• **Records for the exercise**

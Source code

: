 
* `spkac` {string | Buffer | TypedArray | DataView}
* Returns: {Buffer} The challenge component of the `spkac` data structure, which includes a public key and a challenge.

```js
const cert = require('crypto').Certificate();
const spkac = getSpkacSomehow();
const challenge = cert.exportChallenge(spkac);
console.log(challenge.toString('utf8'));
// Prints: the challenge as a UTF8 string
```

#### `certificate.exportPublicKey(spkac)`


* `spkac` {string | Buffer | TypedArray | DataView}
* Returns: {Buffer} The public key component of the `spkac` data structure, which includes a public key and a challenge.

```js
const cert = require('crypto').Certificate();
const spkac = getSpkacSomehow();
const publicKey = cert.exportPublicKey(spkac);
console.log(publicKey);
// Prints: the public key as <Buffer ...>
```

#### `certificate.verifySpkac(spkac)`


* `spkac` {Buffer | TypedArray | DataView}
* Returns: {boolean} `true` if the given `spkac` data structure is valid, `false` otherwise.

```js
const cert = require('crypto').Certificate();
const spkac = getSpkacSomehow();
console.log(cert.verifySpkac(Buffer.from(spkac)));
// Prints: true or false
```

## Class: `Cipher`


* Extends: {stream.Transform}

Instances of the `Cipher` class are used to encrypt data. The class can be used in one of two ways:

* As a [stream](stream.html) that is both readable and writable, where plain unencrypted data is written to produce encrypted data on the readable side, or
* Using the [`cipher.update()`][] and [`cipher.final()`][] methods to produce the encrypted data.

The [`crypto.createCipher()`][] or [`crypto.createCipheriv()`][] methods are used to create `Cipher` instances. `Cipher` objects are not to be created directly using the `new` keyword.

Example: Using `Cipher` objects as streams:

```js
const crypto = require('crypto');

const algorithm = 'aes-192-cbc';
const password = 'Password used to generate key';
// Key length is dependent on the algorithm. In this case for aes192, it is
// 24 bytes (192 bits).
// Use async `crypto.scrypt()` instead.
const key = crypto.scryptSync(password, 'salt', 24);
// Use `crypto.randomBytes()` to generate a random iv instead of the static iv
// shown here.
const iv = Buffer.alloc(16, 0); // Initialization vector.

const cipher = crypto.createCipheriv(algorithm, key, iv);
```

• **Task goal**
Your answer must be the records above, repeated exactly.

• **Expected output**
Source code

: 
* `spkac` {string | Buffer | TypedArray | DataView}
* Returns: {Buffer} The challenge component of the `spkac` data structure, which includes a public key and a challenge.

```js
const cert = require('crypto').Certificate();
const spkac = getSpkacSomehow();
const challenge = cert.exportChallenge(spkac);
console.log(challenge.toString('utf8'));
// Prints: the challenge as a UTF8 string
```

#### `certificate.exportPublicKey(spkac)`


* `spkac` {string | Buffer | TypedArray | DataView}
* Returns: {Buffer} The public key component of the `spkac` data structure, which includes a public key and a challenge.

```js
const cert = require('crypto').Certificate();
const spkac = getSpkacSomehow();
const publicKey = cert.exportPublicKey(spkac);
console.log(publicKey);
// Prints: the public key as <Buffer ...>
```

#### `certificate.verifySpkac(spkac)`


* `spkac` {Buffer | TypedArray | DataView}
* Returns: {boolean} `true` if the given `spkac` data structure is valid, `false` otherwise.

```js
const cert = require('crypto').Certificate();
const spkac = getSpkacSomehow();
console.log(cert.verifySpkac(Buffer.from(spkac)));
// Prints: true or false
```

## Class: `Cipher`


* Extends: {stream.Transform}

Instances of the `Cipher` class are used to encrypt data. The class can be used in one of two ways:

* As a [stream](stream.html) that is both readable and writable, where plain unencrypted data is written to produce encrypted data on the readable side, or
* Using the [`cipher.update()`][] and [`cipher.final()`][] methods to produce the encrypted data.

The [`crypto.createCipher()`][] or [`crypto.createCipheriv()`][] methods are used to create `Cipher` instances. `Cipher` objects are not to be created directly using the `new` keyword.

Example: Using `Cipher` objects as streams:

```js
const crypto = require('crypto');

const algorithm = 'aes-192-cbc';
const password = 'Password used to generate key';
// Key length is dependent on the algorithm. In this case for aes192, it is
// 24 bytes (192 bits).
// Use async `crypto.scrypt()` instead.
const key = crypto.scryptSync(password, 'salt', 24);
// Use `crypto.randomBytes()` to generate a random iv instead of the static iv
// shown here.
const iv = Buffer.alloc(16, 0); // Initialization vector.

const cipher = crypto.createCipheriv(algorithm, key, iv);
```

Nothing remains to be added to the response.